__AIM OF THE TASK__. I would like each line of the data that holds the word "state" copied out.

(Pictures paired with source code)
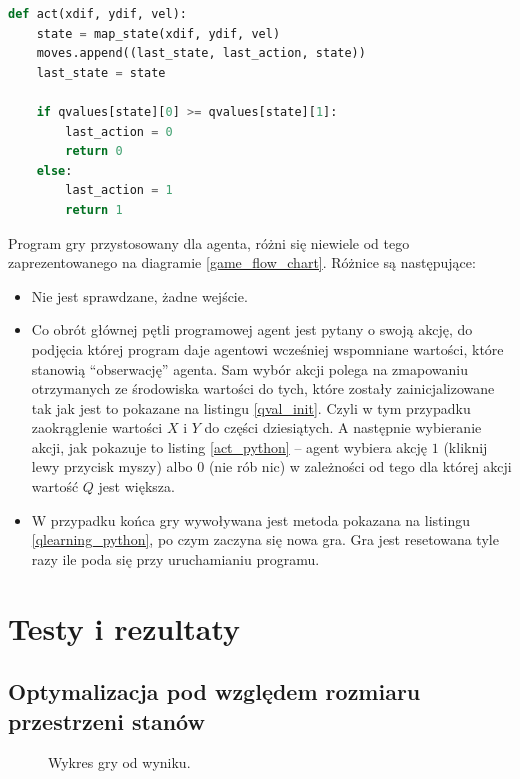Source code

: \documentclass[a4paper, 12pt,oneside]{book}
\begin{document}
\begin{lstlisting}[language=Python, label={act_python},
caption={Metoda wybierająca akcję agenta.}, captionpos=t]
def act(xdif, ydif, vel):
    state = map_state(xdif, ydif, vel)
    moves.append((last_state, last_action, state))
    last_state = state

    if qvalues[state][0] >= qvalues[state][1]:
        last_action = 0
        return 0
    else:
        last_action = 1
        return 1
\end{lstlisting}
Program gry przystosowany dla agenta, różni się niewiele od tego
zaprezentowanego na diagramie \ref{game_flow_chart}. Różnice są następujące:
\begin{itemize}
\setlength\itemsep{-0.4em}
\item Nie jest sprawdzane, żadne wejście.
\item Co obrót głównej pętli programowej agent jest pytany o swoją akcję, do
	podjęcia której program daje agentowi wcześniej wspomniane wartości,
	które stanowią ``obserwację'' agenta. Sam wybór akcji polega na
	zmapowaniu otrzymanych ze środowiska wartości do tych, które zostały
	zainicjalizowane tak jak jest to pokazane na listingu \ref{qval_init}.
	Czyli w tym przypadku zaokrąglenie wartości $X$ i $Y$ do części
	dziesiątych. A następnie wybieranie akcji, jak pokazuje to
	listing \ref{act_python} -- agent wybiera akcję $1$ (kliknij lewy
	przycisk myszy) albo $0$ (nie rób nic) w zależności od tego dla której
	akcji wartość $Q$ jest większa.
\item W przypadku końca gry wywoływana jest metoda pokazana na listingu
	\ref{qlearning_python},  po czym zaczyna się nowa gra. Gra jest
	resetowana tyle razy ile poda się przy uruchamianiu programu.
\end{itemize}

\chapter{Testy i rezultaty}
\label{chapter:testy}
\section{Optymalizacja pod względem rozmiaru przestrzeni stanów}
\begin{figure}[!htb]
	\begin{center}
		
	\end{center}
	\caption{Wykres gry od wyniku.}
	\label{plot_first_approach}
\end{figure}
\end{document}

__YOUR SOLUTION__.
    state = map_state(xdif, ydif, vel)
    moves.append((last_state, last_action, state))
    last_state = state
    if qvalues[state][0] >= qvalues[state][1]:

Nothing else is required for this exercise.